BEGIN INFORMATION

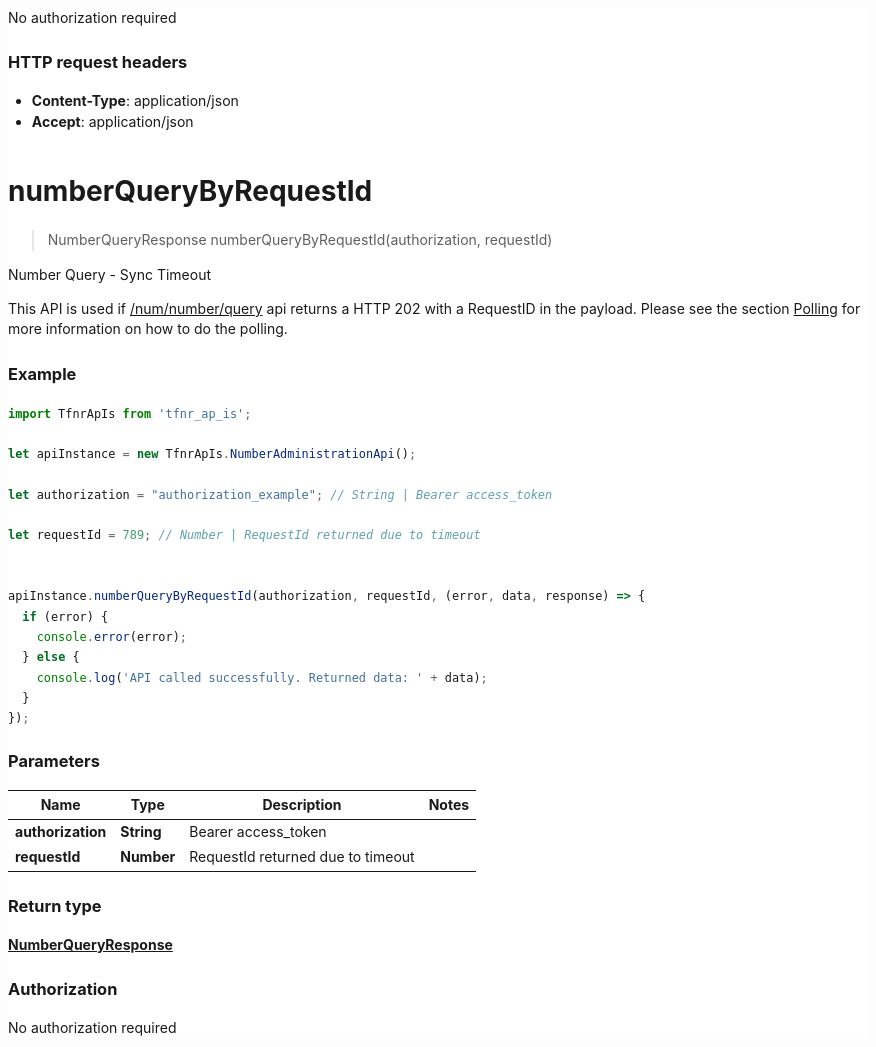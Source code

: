 No authorization required

### HTTP request headers

 - **Content-Type**: application/json
 - **Accept**: application/json

<a name="numberQueryByRequestId"></a>
# **numberQueryByRequestId**
> NumberQueryResponse numberQueryByRequestId(authorization, requestId)

Number Query - Sync Timeout

This API is used if [/num/number/query](#tag/Number-Query%2Fpaths%2F~1num~1number~1query%2Fget) api returns a HTTP 202 with a RequestID in the payload. Please see the section [Polling](#section/Polling) for more information on how to do the polling.

### Example
```javascript
import TfnrApIs from 'tfnr_ap_is';

let apiInstance = new TfnrApIs.NumberAdministrationApi();

let authorization = "authorization_example"; // String | Bearer access_token

let requestId = 789; // Number | RequestId returned due to timeout


apiInstance.numberQueryByRequestId(authorization, requestId, (error, data, response) => {
  if (error) {
    console.error(error);
  } else {
    console.log('API called successfully. Returned data: ' + data);
  }
});
```

### Parameters

Name | Type | Description  | Notes
------------- | ------------- | ------------- | -------------
 **authorization** | **String**| Bearer access_token | 
 **requestId** | **Number**| RequestId returned due to timeout | 

### Return type

[**NumberQueryResponse**](NumberQueryResponse.md)

### Authorization

No authorization required
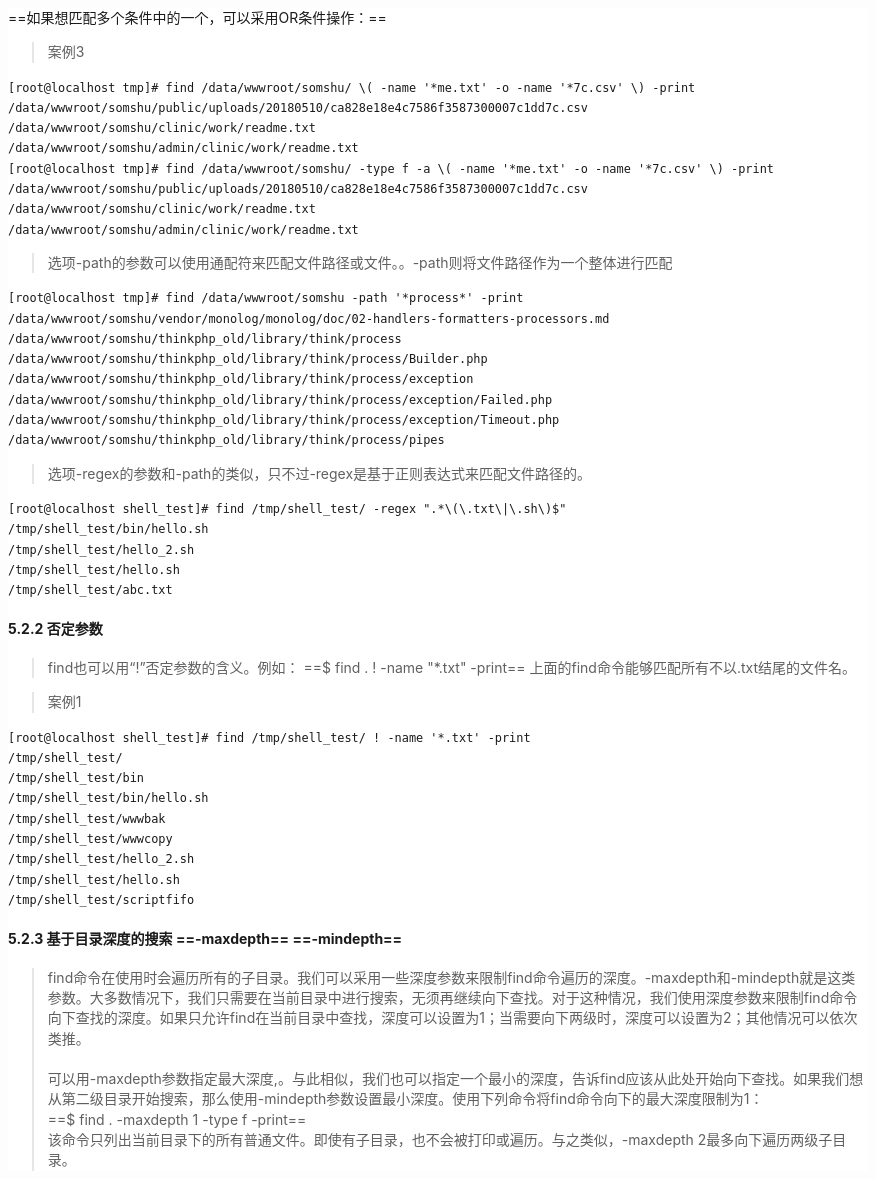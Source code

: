 ==如果想匹配多个条件中的一个，可以采用OR条件操作：==
> 案例3
```
[root@localhost tmp]# find /data/wwwroot/somshu/ \( -name '*me.txt' -o -name '*7c.csv' \) -print    
/data/wwwroot/somshu/public/uploads/20180510/ca828e18e4c7586f3587300007c1dd7c.csv
/data/wwwroot/somshu/clinic/work/readme.txt
/data/wwwroot/somshu/admin/clinic/work/readme.txt
[root@localhost tmp]# find /data/wwwroot/somshu/ -type f -a \( -name '*me.txt' -o -name '*7c.csv' \) -print 
/data/wwwroot/somshu/public/uploads/20180510/ca828e18e4c7586f3587300007c1dd7c.csv
/data/wwwroot/somshu/clinic/work/readme.txt
/data/wwwroot/somshu/admin/clinic/work/readme.txt
```
> 选项-path的参数可以使用通配符来匹配文件路径或文件。。-path则将文件路径作为一个整体进行匹配

```
[root@localhost tmp]# find /data/wwwroot/somshu -path '*process*' -print
/data/wwwroot/somshu/vendor/monolog/monolog/doc/02-handlers-formatters-processors.md
/data/wwwroot/somshu/thinkphp_old/library/think/process
/data/wwwroot/somshu/thinkphp_old/library/think/process/Builder.php
/data/wwwroot/somshu/thinkphp_old/library/think/process/exception
/data/wwwroot/somshu/thinkphp_old/library/think/process/exception/Failed.php
/data/wwwroot/somshu/thinkphp_old/library/think/process/exception/Timeout.php
/data/wwwroot/somshu/thinkphp_old/library/think/process/pipes
```

>选项-regex的参数和-path的类似，只不过-regex是基于正则表达式来匹配文件路径的。
```
[root@localhost shell_test]# find /tmp/shell_test/ -regex ".*\(\.txt\|\.sh\)$"
/tmp/shell_test/bin/hello.sh
/tmp/shell_test/hello_2.sh
/tmp/shell_test/hello.sh
/tmp/shell_test/abc.txt
```
#### 5.2.2 否定参数
> find也可以用“!”否定参数的含义。例如：
==$ find . ! -name "*.txt" -print==
上面的find命令能够匹配所有不以.txt结尾的文件名。

> 案例1
```
[root@localhost shell_test]# find /tmp/shell_test/ ! -name '*.txt' -print
/tmp/shell_test/
/tmp/shell_test/bin
/tmp/shell_test/bin/hello.sh
/tmp/shell_test/wwwbak
/tmp/shell_test/wwwcopy
/tmp/shell_test/hello_2.sh
/tmp/shell_test/hello.sh
/tmp/shell_test/scriptfifo
```
#### 5.2.3 基于目录深度的搜索 ==-maxdepth==  ==-mindepth==
> find命令在使用时会遍历所有的子目录。我们可以采用一些深度参数来限制find命令遍历的深度。-maxdepth和-mindepth就是这类参数。大多数情况下，我们只需要在当前目录中进行搜索，无须再继续向下查找。对于这种情况，我们使用深度参数来限制find命令向下查找的深度。如果只允许find在当前目录中查找，深度可以设置为1；当需要向下两级时，深度可以设置为2；其他情况可以依次类推。</br></br>
> 可以用-maxdepth参数指定最大深度,。与此相似，我们也可以指定一个最小的深度，告诉find应该从此处开始向下查找。如果我们想从第二级目录开始搜索，那么使用-mindepth参数设置最小深度。使用下列命令将find命令向下的最大深度限制为1：</br>
==$ find . -maxdepth 1 -type f -print== </br>
该命令只列出当前目录下的所有普通文件。即使有子目录，也不会被打印或遍历。与之类似，-maxdepth 2最多向下遍历两级子目录。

END INFORMATION

For each entry, repeat its text exactly and leave out any picture it holds.

TASK ANSWER.
Source code

: No authorization required

### HTTP request headers

 - **Content-Type**: application/json
 - **Accept**: application/json

<a name="numberQueryByRequestId"></a>
# **numberQueryByRequestId**
> NumberQueryResponse numberQueryByRequestId(authorization, requestId)

Number Query - Sync Timeout

This API is used if [/num/number/query](#tag/Number-Query%2Fpaths%2F~1num~1number~1query%2Fget) api returns a HTTP 202 with a RequestID in the payload. Please see the section [Polling](#section/Polling) for more information on how to do the polling.

### Example
```javascript
import TfnrApIs from 'tfnr_ap_is';

let apiInstance = new TfnrApIs.NumberAdministrationApi();

let authorization = "authorization_example"; // String | Bearer access_token

let requestId = 789; // Number | RequestId returned due to timeout


apiInstance.numberQueryByRequestId(authorization, requestId, (error, data, response) => {
  if (error) {
    console.error(error);
  } else {
    console.log('API called successfully. Returned data: ' + data);
  }
});
```

### Parameters

Name | Type | Description  | Notes
------------- | ------------- | ------------- | -------------
 **authorization** | **String**| Bearer access_token | 
 **requestId** | **Number**| RequestId returned due to timeout | 

### Return type

[**NumberQueryResponse**](NumberQueryResponse.md)

### Authorization

No authorization required
Source code

: ==如果想匹配多个条件中的一个，可以采用OR条件操作：==
> 案例3
```
[root@localhost tmp]# find /data/wwwroot/somshu/ \( -name '*me.txt' -o -name '*7c.csv' \) -print    
/data/wwwroot/somshu/public/uploads/20180510/ca828e18e4c7586f3587300007c1dd7c.csv
/data/wwwroot/somshu/clinic/work/readme.txt
/data/wwwroot/somshu/admin/clinic/work/readme.txt
[root@localhost tmp]# find /data/wwwroot/somshu/ -type f -a \( -name '*me.txt' -o -name '*7c.csv' \) -print 
/data/wwwroot/somshu/public/uploads/20180510/ca828e18e4c7586f3587300007c1dd7c.csv
/data/wwwroot/somshu/clinic/work/readme.txt
/data/wwwroot/somshu/admin/clinic/work/readme.txt
```
> 选项-path的参数可以使用通配符来匹配文件路径或文件。。-path则将文件路径作为一个整体进行匹配

```
[root@localhost tmp]# find /data/wwwroot/somshu -path '*process*' -print
/data/wwwroot/somshu/vendor/monolog/monolog/doc/02-handlers-formatters-processors.md
/data/wwwroot/somshu/thinkphp_old/library/think/process
/data/wwwroot/somshu/thinkphp_old/library/think/process/Builder.php
/data/wwwroot/somshu/thinkphp_old/library/think/process/exception
/data/wwwroot/somshu/thinkphp_old/library/think/process/exception/Failed.php
/data/wwwroot/somshu/thinkphp_old/library/think/process/exception/Timeout.php
/data/wwwroot/somshu/thinkphp_old/library/think/process/pipes
```

>选项-regex的参数和-path的类似，只不过-regex是基于正则表达式来匹配文件路径的。
```
[root@localhost shell_test]# find /tmp/shell_test/ -regex ".*\(\.txt\|\.sh\)$"
/tmp/shell_test/bin/hello.sh
/tmp/shell_test/hello_2.sh
/tmp/shell_test/hello.sh
/tmp/shell_test/abc.txt
```
#### 5.2.2 否定参数
> find也可以用“!”否定参数的含义。例如：
==$ find . ! -name "*.txt" -print==
上面的find命令能够匹配所有不以.txt结尾的文件名。

> 案例1
```
[root@localhost shell_test]# find /tmp/shell_test/ ! -name '*.txt' -print
/tmp/shell_test/
/tmp/shell_test/bin
/tmp/shell_test/bin/hello.sh
/tmp/shell_test/wwwbak
/tmp/shell_test/wwwcopy
/tmp/shell_test/hello_2.sh
/tmp/shell_test/hello.sh
/tmp/shell_test/scriptfifo
```
#### 5.2.3 基于目录深度的搜索 ==-maxdepth==  ==-mindepth==
> find命令在使用时会遍历所有的子目录。我们可以采用一些深度参数来限制find命令遍历的深度。-maxdepth和-mindepth就是这类参数。大多数情况下，我们只需要在当前目录中进行搜索，无须再继续向下查找。对于这种情况，我们使用深度参数来限制find命令向下查找的深度。如果只允许find在当前目录中查找，深度可以设置为1；当需要向下两级时，深度可以设置为2；其他情况可以依次类推。</br></br>
> 可以用-maxdepth参数指定最大深度,。与此相似，我们也可以指定一个最小的深度，告诉find应该从此处开始向下查找。如果我们想从第二级目录开始搜索，那么使用-mindepth参数设置最小深度。使用下列命令将find命令向下的最大深度限制为1：</br>
==$ find . -maxdepth 1 -type f -print== </br>
该命令只列出当前目录下的所有普通文件。即使有子目录，也不会被打印或遍历。与之类似，-maxdepth 2最多向下遍历两级子目录。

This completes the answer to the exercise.